Tiga tahun setelah kepulangan ke Indonesia, Habibie (usia 41 tahun) mendapat gelar Profesor
Teknik dari ITB. Selama 20 tahun menjadi Menristek, akhirnya pada tanggal 11 Maret 1998,
Habibie terpilih sebagai Wakil Presiden RI ke-7 melalui Sidang Umum MPR. Di masa itulah
krisis ekonomi (krismon) melanda kawasan Asia termasuk Indonesia. Nilai tukar rupiah
terjun bebas dari Rp 2.000 per dolar AS menjadi Rp 12.000-an per dolar. Utang luar negeri
jatuh tempo sehinga membengkak akibat depresiasi rupiah. Hal ini diperbarah oleh perbankan
swasta yang mengalami kesulitan likuiditas. Inflasi meroket diatas 50%, dan pengangguran
mulai terjadi dimana-mana.
Pada saat bersamaan, kebencian masyarakat memuncak dengan sistem orde baru yang sarat
Korupsi, Kolusi, Nepotisme yang dilakukan oleh kroni-kroni Soeharto (pejabat, politisi,
konglomerat). Selain KKN, pemerintahan Soeharto tergolong otoriter, yang menangkap
aktivis dan mahasiswa vokal.
Dipicu penembakan 4 orang mahasiswa (Tragedi Trisakti) pada 12 Mei 1998, meletuslah
kemarahan masyarakat terutama kalangan aktivis dan mahasiswa pada pemerintah Orba.

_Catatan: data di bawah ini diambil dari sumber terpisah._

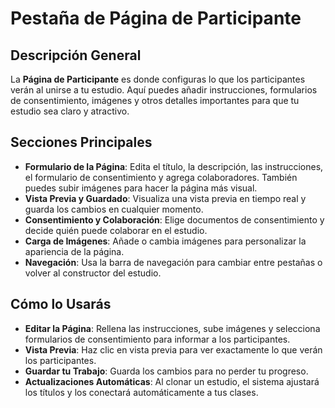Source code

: # Pestaña de Página de Participante

## Descripción General

La **Página de Participante** es donde configuras lo que los participantes verán al unirse a tu estudio. Aquí puedes añadir instrucciones, formularios de consentimiento, imágenes y otros detalles importantes para que tu estudio sea claro y atractivo.

## Secciones Principales

- **Formulario de la Página**: Edita el título, la descripción, las instrucciones, el formulario de consentimiento y agrega colaboradores. También puedes subir imágenes para hacer la página más visual.
- **Vista Previa y Guardado**: Visualiza una vista previa en tiempo real y guarda los cambios en cualquier momento.
- **Consentimiento y Colaboración**: Elige documentos de consentimiento y decide quién puede colaborar en el estudio.
- **Carga de Imágenes**: Añade o cambia imágenes para personalizar la apariencia de la página.
- **Navegación**: Usa la barra de navegación para cambiar entre pestañas o volver al constructor del estudio.

## Cómo lo Usarás

- **Editar la Página**: Rellena las instrucciones, sube imágenes y selecciona formularios de consentimiento para informar a los participantes.
- **Vista Previa**: Haz clic en vista previa para ver exactamente lo que verán los participantes.
- **Guardar tu Trabajo**: Guarda los cambios para no perder tu progreso.
- **Actualizaciones Automáticas**: Al clonar un estudio, el sistema ajustará los títulos y los conectará automáticamente a tus clases.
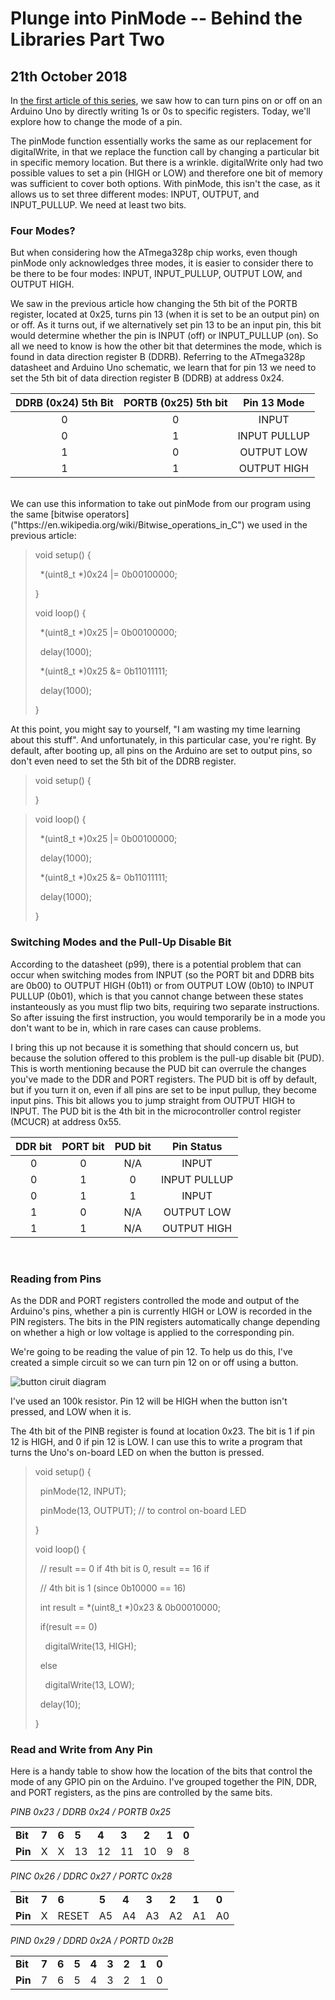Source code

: Plunge into PinMode -- Behind the Libraries Part Two
=

21th October 2018
-

In [the first article of this series](0002-behind-the-libraries-diving-into-digitalwrite.html), we saw how to can turn pins on or off on an Arduino Uno by directly writing 1s or 0s to specific registers. Today, we'll explore how to change the mode of a pin.

The pinMode function essentially works the same as our replacement for digitalWrite, in that we replace the function call by changing a particular bit in specific memory location. But there is a wrinkle. digitalWrite only had two possible values to set a pin (HIGH or LOW) and therefore one bit of memory was sufficient to cover both options. With pinMode, this isn't the case, as it allows us to set three different modes: INPUT, OUTPUT, and INPUT\_PULLUP. We need at least two bits.

### Four Modes?

But when considering how the ATmega328p chip works, even though pinMode only acknowledges three modes, it is easier to consider there to be there to be four modes: INPUT, INPUT\_PULLUP, OUTPUT LOW, and OUTPUT HIGH.

We saw in the previous article how changing the 5th bit of the PORTB register, located at 0x25, turns pin 13 (when it is set to be an output pin) on or off. As it turns out, if we alternatively set pin 13 to be an input pin, this bit would determine whether the pin is INPUT (off) or INPUT\_PULLUP (on). So all we need to know is how the other bit that determines the mode, which is found in data direction register B (DDRB). Referring to the ATmega328p datasheet and Arduino Uno schematic, we learn that for pin 13 we need to set the 5th bit of data direction register B (DDRB) at address 0x24.

| __DDRB (0x24) 5th Bit__ | __PORTB (0x25) 5th bit__ | __Pin 13 Mode__ |
|:-----------------------:|:------------------------:|:---------------:|
| 0                       | 0                        | INPUT           |
| 0                       | 1                        | INPUT PULLUP    |
| 1                       | 0                        | OUTPUT LOW      |
| 1                       | 1                        | OUTPUT HIGH     |

<br>
We can use this information to take out pinMode from our program using the same [bitwise operators]("https://en.wikipedia.org/wiki/Bitwise_operations_in_C") we used in the previous article:

> void setup() {
>
> &nbsp;&nbsp;\*(uint8\_t \*)0x24 |= 0b00100000;
>
> }
>
> void loop() {
>
> &nbsp;&nbsp;\*(uint8\_t \*)0x25 |= 0b00100000;
>
> &nbsp;&nbsp;delay(1000);
>
> &nbsp;&nbsp;\*(uint8\_t \*)0x25 &= 0b11011111;
>
> &nbsp;&nbsp;delay(1000);
>
> }

At this point, you might say to yourself, "I am wasting my time learning about this stuff". And unfortunately, in this particular case, you're right. By default, after booting up, all pins on the Arduino are set to output pins, so don't even need to set the 5th bit of the DDRB register.

> void setup() {
>
> }

> void loop() {
>
> &nbsp;&nbsp;\*(uint8\_t \*)0x25 |= 0b00100000;
>
> &nbsp;&nbsp;delay(1000);
>
> &nbsp;&nbsp;\*(uint8\_t \*)0x25 &= 0b11011111;
>
> &nbsp;&nbsp;delay(1000);
>
> }

### Switching Modes and the Pull-Up Disable Bit

According to the datasheet (p99), there is a potential problem that can occur when switching modes from INPUT (so the PORT bit and DDRB bits are 0b00) to OUTPUT HIGH (0b11) or from OUTPUT LOW (0b10) to INPUT PULLUP (0b01), which is that you cannot change between these states instanteously as you must flip two bits, requiring two separate instructions. So after issuing the first instruction, you would temporarily be in a mode you don't want to be in, which in rare cases can cause problems.

I bring this up not because it is something that should concern us, but because the solution offered to this problem is the pull-up disable bit (PUD). This is worth mentioning because the PUD bit can overrule the changes you've made to the DDR and PORT registers. The PUD bit is off by default, but if you turn it on, even if all pins are set to be input pullup, they become input pins. This bit allows you to jump straight from OUTPUT HIGH to INPUT. The PUD bit is the 4th bit in the microcontroller control register (MCUCR) at address 0x55.

| __DDR bit__ | __PORT bit__ | PUD bit | Pin Status   |
|:-----------:|:------------:|:-------:|:------------:|
| 0           | 0            | N/A     | INPUT        |
| 0           | 1            | 0       | INPUT PULLUP |
| 0           | 1            | 1       | INPUT        |
| 1           | 0            | N/A     | OUTPUT LOW   |
| 1           | 1            | N/A     | OUTPUT HIGH  |

<br>

### Reading from Pins

As the DDR and PORT registers controlled the mode and output of the Arduino's pins, whether a pin is currently HIGH or LOW is recorded in the PIN registers. The bits in the PIN registers automatically change depending on whether a high or low voltage is applied to the corresponding pin.

We're going to be reading the value of pin 12. To help us do this, I've created a simple circuit so we can turn pin 12 on or off using a button.

![button ciruit diagram](images/0003-buttoncircuitdiagram450px.png)

I've used an 100k resistor. Pin 12 will be HIGH when the button isn't pressed, and LOW when it is.

The 4th bit of the PINB register is found at location 0x23. The bit is 1 if pin 12 is HIGH, and 0 if pin 12 is LOW. I can use this to write a program that turns the Uno's on-board LED on when the button is pressed.

> void setup() {
>
> &nbsp;&nbsp;pinMode(12, INPUT);
>
> &nbsp;&nbsp;pinMode(13, OUTPUT); // to control on-board LED
>
> }
> 
> void loop() {
>
> &nbsp;&nbsp;// result == 0 if 4th bit is 0, result == 16 if 
>
> &nbsp;&nbsp;// 4th bit is 1 (since 0b10000 == 16)
>
> &nbsp;&nbsp;int result = \*(uint8\_t \*)0x23 & 0b00010000;
> 
> &nbsp;&nbsp;if(result == 0)
>
> &nbsp;&nbsp;&nbsp;&nbsp;digitalWrite(13, HIGH);
>
> &nbsp;&nbsp;else
>
> &nbsp;&nbsp;&nbsp;&nbsp;digitalWrite(13, LOW);
>
> &nbsp;&nbsp;delay(10);
> 
> }

### Read and Write from Any Pin

Here is a handy table to show how the location of the bits that control the mode of any GPIO pin on the Arduino. I've grouped together the PIN, DDR, and PORT registers, as the pins are controlled by the same bits.

<i>PINB 0x23 / DDRB 0x24 / PORTB 0x25</i>
<table cellspacing="0" cellpadding="4">
<tbody>
<tr valign="top">
<td ><b>Bit</b></td>
<td ><b>7</b></td>
<td ><b>6</b></td>
<td ><b>5</b></td>
<td ><b>4</b></td>
<td ><b>3</b></td>
<td ><b>2</b></td>
<td ><b>1</b></td>
<td ><b>0</b></td>
</tr>
<tr valign="top">
<td ><b>Pin</b></td>
<td >X</td>
<td >X</td>
<td >13</td>
<td >12</td>
<td >11</td>
<td >10</td>
<td >9</td>
<td >8</td>
</tr>
</tbody>
</table>

<i>PINC 0x26 / DDRC 0x27 / PORTC 0x28</i>
<table cellspacing="0" cellpadding="4">
<tbody>
<tr valign="top">
<td ><b>Bit</b></td>
<td ><b>7</b></td>
<td ><b>6</b></td>
<td ><b>5</b></td>
<td ><b>4</b></td>
<td ><b>3</b></td>
<td ><b>2</b></td>
<td ><b>1</b></td>
<td ><b>0</b></td>
</tr>
<tr valign="top">
<td ><b>Pin</b></td>
<td >X</td>
<td >RESET</td>
<td >A5</td>
<td >A4</td>
<td >A3</td>
<td >A2</td>
<td >A1</td>
<td >A0</td>
</tr>
</tbody>
</table>

<i>PIND 0x29 / DDRD 0x2A / PORTD 0x2B</i>
<table cellspacing="0" cellpadding="4">
<tbody>
<tr valign="top">
<td ><b>Bit</b></td>
<td ><b>7</b></td>
<td ><b>6</b></td>
<td ><b>5</b></td>
<td ><b>4</b></td>
<td ><b>3</b></td>
<td ><b>2</b></td>
<td ><b>1</b></td>
<td ><b>0</b></td>
</tr>
<tr valign="top">
<td ><b>Pin</b></td>
<td >7</td>
<td >6</td>
<td >5</td>
<td >4</td>
<td >3</td>
<td >2</td>
<td >1</td>
<td >0</td>
</tr>
</tbody>
</table>
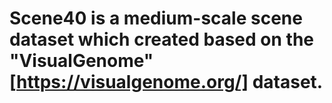 # Scene40 is a medium-scale scene dataset which created based on the "VisualGenome" [https://visualgenome.org/] dataset.
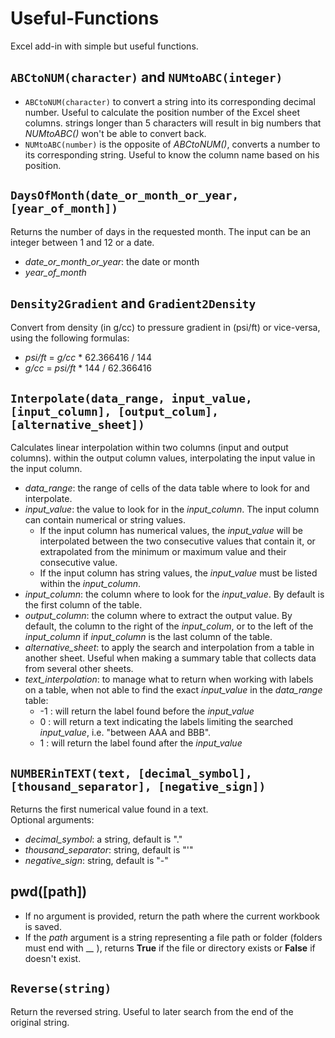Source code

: # Useful-Functions
Excel add-in with simple but useful functions.

## `ABCtoNUM(character)` and `NUMtoABC(integer)`
- `ABCtoNUM(character)` to convert a string into its corresponding decimal number. Useful to calculate the position number of the Excel sheet columns. strings longer than 5 characters will result in big numbers that *NUMtoABC()* won't be able to convert back. 
- `NUMtoABC(number)` is the opposite of *ABCtoNUM()*, converts a number to its corresponding string. Useful to know the column name based on his position.

## `DaysOfMonth(date_or_month_or_year, [year_of_month])`
Returns the number of days in the requested month. The input can be an integer between 1 and 12 or a date.  
- *date_or_month_or_year*: the date or month
- *year_of_month*

## `Density2Gradient` and `Gradient2Density`
Convert from density (in g/cc) to pressure gradient in (psi/ft) or vice-versa, using the following formulas:
  - *psi/ft* = *g/cc* * 62.366416 / 144
  - *g/cc* = *psi/ft* * 144 / 62.366416

## `Interpolate(data_range, input_value, [input_column], [output_colum], [alternative_sheet])`
Calculates linear interpolation within two columns (input and output columns).
within the output column values, interpolating the input value in the input column.
- *data_range*: the range of cells of the data table where to look for and interpolate. 
- *input_value*: the value to look for in the *input_column*. The input column can contain numerical or string values.  
  - If the input column has numerical values, the *input_value* will be interpolated between the two consecutive values that contain it, or extrapolated from the minimum or maximum value and their consecutive value.
  - If the input column has string values, the *input_value* must be listed within the *input_column*.
- *input_column*: the column where to look for the *input_value*. By default is the first column of the table.
- *output_column*: the column where to extract the output value. By default, the column to the right of the *input_colum*, or to the left of the *input_column* if *input_column* is the last column of the table.
- *alternative_sheet*: to apply the search and interpolation from a table in another sheet. Useful when making a summary table that collects data from several other sheets.
- *text_interpolation*: to manage what to return when working with labels on a table, when not able to find the exact *input_value* in the *data_range* table:
  - -1 : will return the label found before the *input_value* 
  -  0 : will return a text indicating the labels limiting the searched *input_value*, i.e. "between AAA and BBB".
  -  1 : will return the label found after the *input_value* 

## `NUMBERinTEXT(text, [decimal_symbol], [thousand_separator], [negative_sign])`
Returns the first numerical value found in a text.  
Optional arguments:
- *decimal_symbol*: a string, default is "."
- *thousand_separator*: string, default is "'"
- *negative_sign*: string, default is "-"

## pwd([path])
- If no argument is provided, return the path where the current workbook is saved.
- If the *path* argument is a string representing a file path or folder (folders must end with __\__ ), returns **True** if the file or directory exists or **False** if doesn't exist.

## `Reverse(string)`
Return the reversed string. Useful to later search from the end of the original string.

Pergerakan mahasiswa, aktivis, dan segenap masyarakat pada 12-14 Mei 1998 menjadi
momentum pergantian rezim Orde Baru pimpinan Pak Hato. Dan pada 21 Mei 1998, Presiden
Soeharto terpaksa mundur dari jabatan Presiden yang dipegangnya selama lebih kurang 32
tahun. Selama 32 tahun itulah, pemerintahan otoriter dan sarat KKN tumbuh sumbur. Selama
32 tahun itu pula, banyak kebenaran yang dibungkam. Mulai dari pergantian Pemerintah
Soekarno (dan pengasingan Pres Soekarno), G30S-PKI, Supersemar, hingga dugaan
konspirasi Soeharto dengan pihak Amerika dan sekutunya yang mengeruk sumber kekayaan
alam oleh kaum-kaum kapitalis dibawah bendera korpotokrasi (termasuk CIA, Bank Duni,
IMF dan konglomerasi).
Soeharto mundur, maka Wakilnya yakni BJ Habibie pun diangkat menjadi Presiden RI ke-3
berdasarkan pasal 8 UUD 1945. Namun, masa jabatannya sebagai presiden hanya bertahan
selama 512 hari. Meski sangat singkat, kepemimpinan Presiden Habibie mampu membawa
bangsa Indonesia dari jurang kehancuran akibat krisis. Presiden Habibie berhasil memimpin
negara keluar dari dalam keadaan ultra-krisis, melaksanankan transisi dari negara otorian
menjadi demokrasi. Sukses melaksanakan pemilu 1999 dengan multi parti (48 partai), sukses
membawa perubahan signifikn pada stabilitas, demokratisasi dan reformasi di Indonesia.
Habibie merupakan presiden RI pertama yang menerima banyak penghargaan terutama di
bidang IPTEK baik dari dalam negeri maupun luar negeri. Jasa-jasanya dalam bidang
teknologi pesawat terbang mengantarkan beliau mendapat gelar Doktor Kehormatan (Doctor
of Honoris Causa) dari berbagaai Universitas terkemuka dunia, antara lain Cranfield Institute
of Technology dan Chungbuk University.